A delightful curve-ball gem of a picture book!
This month, we’re releasing a delightful curve-ball gem of a picture book – a study in fun, surreal contrasts in the tradition of story-telling masters such as Spike Milligan. That is, you can read it as a philosophical treatise about the nature of the universe – or as light-hearted amusement for a preschooler who thinks poo is funny – or both! Our picture-book consultant Janet McAllister caught up with genius author and illustrator Dana Winter about the great I AM, her chameleon follow-up to her first Beatnik book, Thank You.

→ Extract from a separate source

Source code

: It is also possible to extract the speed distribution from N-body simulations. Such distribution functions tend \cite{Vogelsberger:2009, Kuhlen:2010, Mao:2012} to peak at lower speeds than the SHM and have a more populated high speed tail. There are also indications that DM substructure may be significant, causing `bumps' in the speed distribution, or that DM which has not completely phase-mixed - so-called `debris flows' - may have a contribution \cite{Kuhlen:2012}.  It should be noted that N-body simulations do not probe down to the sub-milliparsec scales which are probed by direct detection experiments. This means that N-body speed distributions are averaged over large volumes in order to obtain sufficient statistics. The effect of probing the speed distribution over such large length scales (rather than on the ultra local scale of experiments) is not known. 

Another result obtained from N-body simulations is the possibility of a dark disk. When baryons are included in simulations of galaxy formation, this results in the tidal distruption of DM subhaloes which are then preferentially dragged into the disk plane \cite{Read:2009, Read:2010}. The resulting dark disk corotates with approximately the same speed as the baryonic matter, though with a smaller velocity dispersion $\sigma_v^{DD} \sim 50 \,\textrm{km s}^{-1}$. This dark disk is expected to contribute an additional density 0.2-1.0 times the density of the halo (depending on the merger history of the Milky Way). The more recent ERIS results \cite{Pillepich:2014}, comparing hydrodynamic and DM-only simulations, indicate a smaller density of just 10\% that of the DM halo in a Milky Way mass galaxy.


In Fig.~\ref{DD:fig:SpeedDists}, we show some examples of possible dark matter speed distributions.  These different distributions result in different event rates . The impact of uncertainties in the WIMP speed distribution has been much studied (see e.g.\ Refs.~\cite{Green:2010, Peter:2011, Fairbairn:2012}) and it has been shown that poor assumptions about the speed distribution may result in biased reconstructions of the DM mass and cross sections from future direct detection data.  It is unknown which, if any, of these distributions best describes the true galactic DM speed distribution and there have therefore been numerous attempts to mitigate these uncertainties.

JM: Dana! I’m excited to talk with you. Worm in I AM is searching for security and identity, a bit like the baby bird in P.D. Eastman’s classic Are You My Mother? – except instead of a mother, Worm calls it “God”. Why “God”? What does that word mean to you?
DW: “God” has so many different connotations for different people – some positive, some not so much. It took a bit for me to be brave enough to use it, knowing how subjective those three letters are, and also, I’m not religious… I really wanted to use the word in a nature-centric way… as the creative force that exists in all things. What if everything is ‘God’ experiencing itself? From a microbe in the soil to the ever-expanding galaxy, including you, including me, including a worm? I AM seeds this idea in a simple way.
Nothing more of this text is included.